Coming on the heels of the FOMC minutes, which said nothing surprising, today, we get the minutes from the ECB’s October meeting. They should be more interesting, and the nuance far less fanciful, than the Fed’s latest attempt at expectation management with a renewed debate on equilibrium real interest rates. The next ECB meeting is a mere 2 weeks away.
ECB President Draghi’s post meeting press conference was surprisingly and decidedly dovish. When he wants to make a meeting “live”, he knows how to do it. He followed up in testimony before the European Parliament with a warning that core inflation looked set for renewed weakness
Draghi is forced to lead with inflation, due to the single mandate, but, looming large and of great imminence, are enormous economic, political and geo-political tsunamis.
Anyone analyzing the European economy by using aggregate statistics is missing the growing dangers from a lost generation of highly disaffected citizens. Euro Zone numbers don’t capture a budget process that is breaking down country by country. They utterly miss a North-South divide that is getting worse. Not to mention, South is no longer just a geographical destination but one of philosophy and economic reality.

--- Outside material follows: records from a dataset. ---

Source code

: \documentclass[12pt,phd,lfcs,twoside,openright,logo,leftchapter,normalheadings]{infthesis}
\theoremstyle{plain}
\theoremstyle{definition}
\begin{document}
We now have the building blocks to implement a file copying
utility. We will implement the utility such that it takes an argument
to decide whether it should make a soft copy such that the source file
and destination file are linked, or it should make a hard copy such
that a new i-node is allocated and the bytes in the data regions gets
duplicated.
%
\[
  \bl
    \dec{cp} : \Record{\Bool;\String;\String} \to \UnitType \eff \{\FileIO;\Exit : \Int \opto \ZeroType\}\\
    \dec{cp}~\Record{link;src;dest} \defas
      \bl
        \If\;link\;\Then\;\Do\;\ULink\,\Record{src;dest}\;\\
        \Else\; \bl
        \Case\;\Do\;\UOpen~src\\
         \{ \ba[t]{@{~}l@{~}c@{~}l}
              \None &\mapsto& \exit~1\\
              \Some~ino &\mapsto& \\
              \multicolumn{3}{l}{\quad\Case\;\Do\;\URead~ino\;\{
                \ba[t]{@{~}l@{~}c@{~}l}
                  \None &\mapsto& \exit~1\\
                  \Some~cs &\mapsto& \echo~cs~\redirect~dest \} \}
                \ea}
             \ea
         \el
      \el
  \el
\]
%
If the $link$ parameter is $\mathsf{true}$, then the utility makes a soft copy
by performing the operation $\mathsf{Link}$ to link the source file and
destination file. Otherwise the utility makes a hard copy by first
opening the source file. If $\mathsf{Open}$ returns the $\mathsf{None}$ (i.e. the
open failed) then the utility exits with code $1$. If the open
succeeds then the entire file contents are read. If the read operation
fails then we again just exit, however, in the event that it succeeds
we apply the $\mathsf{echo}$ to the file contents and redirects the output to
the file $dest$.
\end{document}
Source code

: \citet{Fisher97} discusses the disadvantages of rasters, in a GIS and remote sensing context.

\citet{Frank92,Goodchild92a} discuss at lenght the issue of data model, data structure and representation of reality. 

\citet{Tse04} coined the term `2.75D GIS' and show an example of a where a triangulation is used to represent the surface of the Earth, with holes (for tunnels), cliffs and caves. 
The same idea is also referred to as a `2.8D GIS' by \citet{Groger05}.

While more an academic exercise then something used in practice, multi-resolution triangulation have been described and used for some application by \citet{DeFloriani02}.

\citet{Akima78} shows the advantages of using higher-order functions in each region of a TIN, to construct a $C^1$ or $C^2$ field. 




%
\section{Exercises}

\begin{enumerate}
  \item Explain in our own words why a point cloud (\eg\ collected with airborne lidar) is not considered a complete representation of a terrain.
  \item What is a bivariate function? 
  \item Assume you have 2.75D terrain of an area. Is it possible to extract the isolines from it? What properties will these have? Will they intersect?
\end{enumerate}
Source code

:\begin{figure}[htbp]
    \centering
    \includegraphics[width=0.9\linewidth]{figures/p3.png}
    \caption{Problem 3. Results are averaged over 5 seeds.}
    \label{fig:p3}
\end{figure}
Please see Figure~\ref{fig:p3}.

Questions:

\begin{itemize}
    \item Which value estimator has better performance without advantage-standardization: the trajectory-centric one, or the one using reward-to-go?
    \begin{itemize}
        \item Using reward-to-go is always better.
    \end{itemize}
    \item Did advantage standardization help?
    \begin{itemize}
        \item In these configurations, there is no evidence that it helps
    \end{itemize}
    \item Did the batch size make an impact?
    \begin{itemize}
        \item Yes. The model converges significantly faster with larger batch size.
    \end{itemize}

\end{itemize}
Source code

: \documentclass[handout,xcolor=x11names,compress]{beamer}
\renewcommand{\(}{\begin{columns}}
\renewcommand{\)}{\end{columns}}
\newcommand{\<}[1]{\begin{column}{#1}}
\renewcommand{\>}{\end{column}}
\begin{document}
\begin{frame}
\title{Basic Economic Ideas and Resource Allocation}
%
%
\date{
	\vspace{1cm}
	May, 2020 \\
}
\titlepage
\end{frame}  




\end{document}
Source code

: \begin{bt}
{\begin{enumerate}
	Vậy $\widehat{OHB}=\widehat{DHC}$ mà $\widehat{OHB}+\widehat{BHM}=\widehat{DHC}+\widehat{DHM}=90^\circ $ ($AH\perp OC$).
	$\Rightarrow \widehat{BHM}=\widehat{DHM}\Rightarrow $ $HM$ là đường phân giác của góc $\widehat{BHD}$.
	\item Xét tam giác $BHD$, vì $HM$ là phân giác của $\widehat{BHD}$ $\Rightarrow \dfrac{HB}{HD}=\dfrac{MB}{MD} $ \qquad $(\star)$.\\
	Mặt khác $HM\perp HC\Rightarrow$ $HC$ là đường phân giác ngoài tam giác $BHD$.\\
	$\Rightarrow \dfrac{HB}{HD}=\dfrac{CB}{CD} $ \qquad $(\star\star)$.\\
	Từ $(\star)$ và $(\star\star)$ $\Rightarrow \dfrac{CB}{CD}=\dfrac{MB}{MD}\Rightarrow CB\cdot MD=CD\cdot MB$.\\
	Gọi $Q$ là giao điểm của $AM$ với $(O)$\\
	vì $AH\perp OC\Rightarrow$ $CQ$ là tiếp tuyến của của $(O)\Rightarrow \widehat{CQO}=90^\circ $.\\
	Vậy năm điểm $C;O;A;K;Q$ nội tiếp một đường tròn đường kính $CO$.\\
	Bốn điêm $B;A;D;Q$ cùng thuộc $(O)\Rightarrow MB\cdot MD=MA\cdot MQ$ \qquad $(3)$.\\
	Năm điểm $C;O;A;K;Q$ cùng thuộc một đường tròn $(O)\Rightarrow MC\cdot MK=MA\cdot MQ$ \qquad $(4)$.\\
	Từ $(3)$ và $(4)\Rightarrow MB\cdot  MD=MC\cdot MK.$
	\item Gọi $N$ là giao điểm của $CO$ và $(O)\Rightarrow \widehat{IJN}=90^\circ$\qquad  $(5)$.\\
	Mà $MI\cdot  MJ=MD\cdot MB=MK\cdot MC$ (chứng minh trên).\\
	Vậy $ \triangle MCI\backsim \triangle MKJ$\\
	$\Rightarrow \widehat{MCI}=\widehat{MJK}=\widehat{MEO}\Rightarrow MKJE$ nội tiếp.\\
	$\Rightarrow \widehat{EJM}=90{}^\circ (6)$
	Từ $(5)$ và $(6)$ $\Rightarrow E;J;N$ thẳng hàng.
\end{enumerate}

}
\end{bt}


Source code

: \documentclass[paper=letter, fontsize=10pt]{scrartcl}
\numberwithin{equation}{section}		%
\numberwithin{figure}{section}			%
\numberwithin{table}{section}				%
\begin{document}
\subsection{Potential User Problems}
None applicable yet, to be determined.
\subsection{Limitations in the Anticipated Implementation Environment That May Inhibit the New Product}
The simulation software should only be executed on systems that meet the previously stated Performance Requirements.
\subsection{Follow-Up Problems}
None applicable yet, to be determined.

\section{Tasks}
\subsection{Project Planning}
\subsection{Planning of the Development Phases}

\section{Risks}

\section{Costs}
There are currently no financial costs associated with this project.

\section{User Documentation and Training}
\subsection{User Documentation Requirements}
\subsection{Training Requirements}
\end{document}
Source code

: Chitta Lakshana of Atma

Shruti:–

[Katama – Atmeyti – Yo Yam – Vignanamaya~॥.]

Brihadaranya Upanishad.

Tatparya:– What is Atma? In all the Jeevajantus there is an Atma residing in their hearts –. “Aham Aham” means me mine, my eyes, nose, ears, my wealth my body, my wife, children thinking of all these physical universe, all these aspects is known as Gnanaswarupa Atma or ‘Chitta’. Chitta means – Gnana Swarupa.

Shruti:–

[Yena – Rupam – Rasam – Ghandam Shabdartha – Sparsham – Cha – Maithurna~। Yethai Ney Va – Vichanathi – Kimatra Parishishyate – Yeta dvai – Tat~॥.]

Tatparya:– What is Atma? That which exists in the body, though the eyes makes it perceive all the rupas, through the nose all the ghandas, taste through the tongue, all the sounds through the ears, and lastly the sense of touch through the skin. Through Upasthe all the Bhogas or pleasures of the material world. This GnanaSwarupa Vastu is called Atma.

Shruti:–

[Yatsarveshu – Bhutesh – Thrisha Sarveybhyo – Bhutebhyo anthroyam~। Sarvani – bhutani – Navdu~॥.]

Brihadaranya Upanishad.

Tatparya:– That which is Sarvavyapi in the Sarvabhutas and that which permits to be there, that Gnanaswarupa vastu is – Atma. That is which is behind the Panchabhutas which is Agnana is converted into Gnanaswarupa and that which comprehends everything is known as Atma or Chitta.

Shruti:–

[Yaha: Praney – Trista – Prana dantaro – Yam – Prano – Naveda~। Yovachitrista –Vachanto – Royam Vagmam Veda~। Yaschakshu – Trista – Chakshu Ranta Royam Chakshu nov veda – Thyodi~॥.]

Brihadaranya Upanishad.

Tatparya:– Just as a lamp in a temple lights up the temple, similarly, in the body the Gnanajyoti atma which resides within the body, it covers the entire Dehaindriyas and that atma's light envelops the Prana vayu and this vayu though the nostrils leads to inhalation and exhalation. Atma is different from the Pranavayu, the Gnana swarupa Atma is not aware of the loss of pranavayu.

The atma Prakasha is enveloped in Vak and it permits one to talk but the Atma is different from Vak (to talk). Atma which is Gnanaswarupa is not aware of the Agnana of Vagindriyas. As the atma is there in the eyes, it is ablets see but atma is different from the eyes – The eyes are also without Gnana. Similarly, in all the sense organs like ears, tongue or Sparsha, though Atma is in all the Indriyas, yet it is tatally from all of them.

It may have taken a string of horrendous numbers out of Germany to cause policy makers realize that aggregated numbers may not be as useful as they hoped.
The ECB has real policy choices they will have to choose between, and the implications are real. A further foray into negative deposit rates, extension and enlargement of QE, even a less likely change to the main financing rate.
Each choice has externalities internally and is also likely to provoke a reaction from other affected countries. The Riksbank and SNB will be watching as closely as EGB traders.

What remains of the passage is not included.